Thanks for your report. I'd welcome your suggestions on what bits of documentation should be clarified. It's not always obvious to us since we're too familiar with it all.
One thing that's particularly confusing is simply the package naming. The original package was simply called "Cabal" and then later when we added a separate command line program we had to give that a different name. The plan in future is to reorganise the packages a bit and we'll take the opportunity to call the main user package simply "cabal".

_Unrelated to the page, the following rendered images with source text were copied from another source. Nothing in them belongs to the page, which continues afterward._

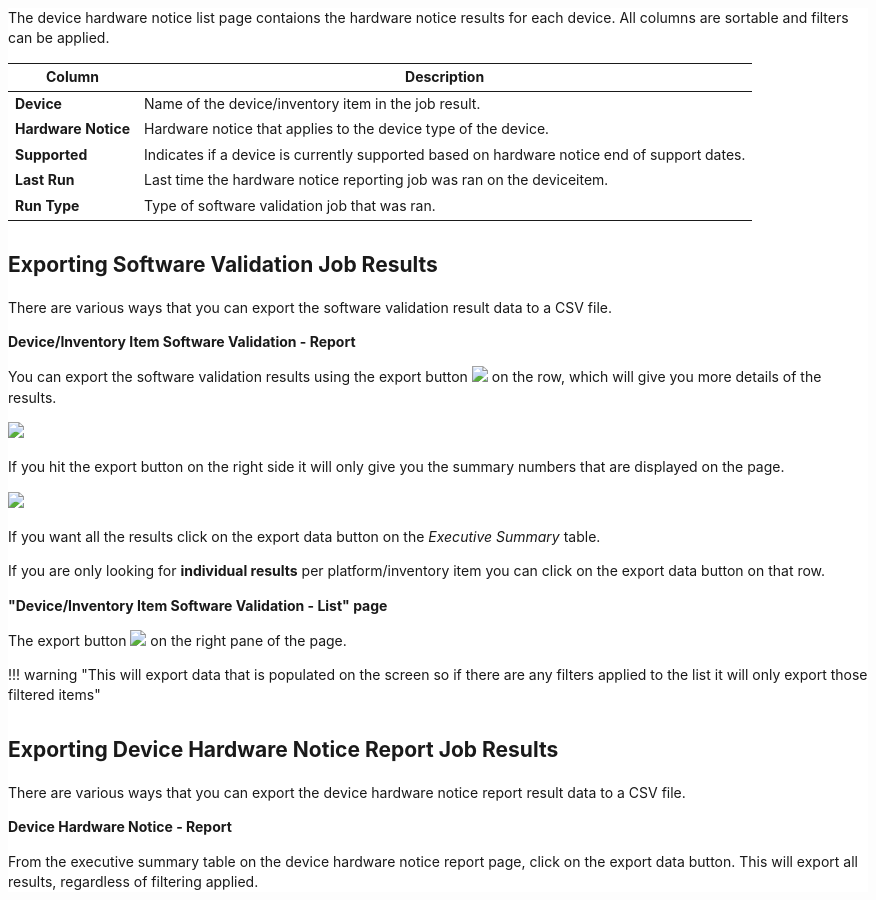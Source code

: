 The device hardware notice list page contaions the hardware notice results for each device. All columns are sortable and filters can be applied.

| Column | Description |
| -- | -- |
| **Device** | Name of the device/inventory item in the job result. |
| **Hardware Notice** | Hardware notice that applies to the device type of the device. |
| **Supported** | Indicates if a device is currently supported based on hardware notice end of support dates. |
| **Last Run** | Last time the hardware notice reporting job was ran on the deviceitem. |
| **Run Type** | Type of software validation job that was ran. |

## Exporting Software Validation Job Results

There are various ways that you can export the software validation result data to a CSV file.

**Device/Inventory Item Software Validation - Report**

You can export the software validation results using the export button ![](../images/lcm_software_validation_export_button.png) on the row, which will give you more details of the results.

![](../images/lcm_software_validation_report_csv_small.png)

If you hit the export button on the right side it will only give you the summary numbers that are displayed on the page.

![](../images/lcm_software_validation_reports_export_button.png)

If you want all the results click on the export data button on the *Executive Summary* table.

If you are only looking for **individual results** per platform/inventory item you can click on the export data button on that row.

**"Device/Inventory Item Software Validation - List" page**

The export button ![](../images/lcm_software_validation_export_button_green.png) on the right pane of the page.

!!! warning "This will export data that is populated on the screen so if there are any filters applied to the list it will only export those filtered items"

## Exporting Device Hardware Notice Report Job Results

There are various ways that you can export the device hardware notice report result data to a CSV file.

**Device Hardware Notice - Report**

From the executive summary table on the device hardware notice report page, click on the export data button. This will export all results, regardless of filtering applied.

I think that would help a lot -- perhaps even more if it was integrated with GHC and other distributions so an installation is not necessary. sidenote 1: Mention of Cabal could be included in popular Haskell tutorials. This might help in terms of "discoverability". sidenote 2: Today I downloaded cabal-install from hackage, per the instructions on the front page of trac. You may wish to nuke the ~/.cabal and ~/.ghc directories before an install (warning/prompting the user and telling them a backup is being made). Attempting to ./bootstrap.sh while those directories existed resulted in a corrupt install. Mainly it was the ~/.ghc directory that was problematic. (sub-sidenote: I was given instructions to run ghc-pkg -v check without knowing why I was running the command. Furthermore, the -v flag does not exist.) sidenote 3: I might further suggest that the haskell-devel-moderator/admin/? email address be listened to; alternatively (in case it is full of spam like most mailman addresses are) perhaps the "your message has bounced" mail could read "Please click the link sent in your registration mail and follow the instructions on the page. You will be required to [...]. Wait until the final confirmation page has loaded. If this fails, please try re-registering." Sorry, that probably sounds like an incredibly silly suggestion and should not be implemented. It's just that I've registered on mailman lists so many times I must have either overlooked that, or closed the tab after confirming (before the final confirmation http request could be sent). This is a major usability bug in Mailman (error messages which tell you you are wrong, not why you are wrong, nor how to fix it) and unrelated to Cabal in any way.